Council districts map nearing completion, not all are happy
EVERETT — Time is
closing for volunteer decision-makers to finish the map used to set district boundaries for electing most of the City Council members using geographic districts.
The Districting Commission is honing in on the final map, and were scheduled to meet Monday, Oct. 5 at 6 p.m. for a debrief.
They also were scheduled to meet Monday after the Tribune’s press time -- that meeting was rescheduled after technical difficulties prevented it. Public input meetings happened during September.
Some north Everett residents hesitate over how the currently proposed map looks.
Residents in the northeastern Delta Neighborhood are crying foul that their district group includes the Northwest Neighborhood, a well-off neighborhood which for the past decade has produced a stream of elected council members.
The wide difference in wealth between residents living these two neighborhoods has some Delta residents wanting the map redrawn to get a better chance at electing someone who will stand for them. In a council district election, only the residents within the individual district select their council member.
This proposed northern district also has the middle-class Riverside Neighborhood, where one sitting council member hails from.
The geographic districts are meant to hold about 20,000 residents each, with a broad representation of Everett for each district.
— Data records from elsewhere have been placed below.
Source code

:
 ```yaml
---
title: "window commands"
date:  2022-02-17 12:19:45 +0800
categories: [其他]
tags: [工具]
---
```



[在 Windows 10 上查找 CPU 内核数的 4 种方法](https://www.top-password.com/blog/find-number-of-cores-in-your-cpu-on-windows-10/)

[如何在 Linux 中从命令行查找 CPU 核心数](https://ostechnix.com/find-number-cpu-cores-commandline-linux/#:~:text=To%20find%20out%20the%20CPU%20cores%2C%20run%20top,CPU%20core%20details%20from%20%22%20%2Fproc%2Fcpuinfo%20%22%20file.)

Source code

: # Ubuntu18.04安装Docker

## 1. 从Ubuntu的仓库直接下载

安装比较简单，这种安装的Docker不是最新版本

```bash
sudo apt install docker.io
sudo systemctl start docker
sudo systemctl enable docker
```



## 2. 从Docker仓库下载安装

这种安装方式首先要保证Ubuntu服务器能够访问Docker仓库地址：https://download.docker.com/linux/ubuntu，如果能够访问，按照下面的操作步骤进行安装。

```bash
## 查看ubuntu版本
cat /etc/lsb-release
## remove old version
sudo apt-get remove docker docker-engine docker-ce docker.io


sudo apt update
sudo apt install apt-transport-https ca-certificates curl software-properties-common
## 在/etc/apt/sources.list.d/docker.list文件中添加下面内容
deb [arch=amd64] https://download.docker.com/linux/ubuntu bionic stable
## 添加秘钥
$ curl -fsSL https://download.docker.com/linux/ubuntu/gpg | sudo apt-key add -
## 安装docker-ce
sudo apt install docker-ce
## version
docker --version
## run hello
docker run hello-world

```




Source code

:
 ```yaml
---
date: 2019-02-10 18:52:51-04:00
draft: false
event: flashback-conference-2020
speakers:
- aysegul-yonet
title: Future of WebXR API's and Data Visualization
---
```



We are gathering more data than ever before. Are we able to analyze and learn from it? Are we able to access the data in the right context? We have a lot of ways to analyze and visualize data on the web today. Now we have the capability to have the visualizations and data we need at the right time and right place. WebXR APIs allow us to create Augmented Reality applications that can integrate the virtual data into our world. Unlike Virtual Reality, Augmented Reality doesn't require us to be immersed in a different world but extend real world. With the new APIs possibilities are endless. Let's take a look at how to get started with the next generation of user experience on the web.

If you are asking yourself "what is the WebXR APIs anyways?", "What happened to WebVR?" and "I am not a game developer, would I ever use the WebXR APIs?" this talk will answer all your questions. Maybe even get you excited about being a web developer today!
The map gets redrawn every 10 years with each population Census.
This commission must send a map forward to the City Council before a November deadline. City Council members are barred from adjusting the map themselves.
In 2021, the city’s election system will use council districts for five of the seven seats. Two council seats and the mayor’s seat will remain at-large and elected from across the city.
Voters in 2018 authorized using the districts format. One selling point to it is it is meant to increase equity in local representation. The council’s current socioeconomic similarities factored into the discussion.
The proposed map is:
District 1 contains the Delta, Northwest and Riverside neighborhoods plus part of the Bayside Neighborhood.
District 2 has a mix of north and central Everett, with the southern half of Bayside, all of Lowell, Glacier View and Valley View, plus most of the Port Gardner and South Forest Park neighborhoods. Part of Pinehurst-Beverly Park is in this district, too.
District 3 contains much of west Everett, plus a small piece of the southern part of the South Forest Park neighborhood.
District 4 contains the Westmont and Holly neighborhoods along Casino Road, plus the western third of the Cascade View and Twin Creeks neighborhoods.
District 5 has the Silver Lake neighborhood, the southern half of Pinehurst-Beverly Park, and the eastern two-thirds of Cascade View and Twin Creeks.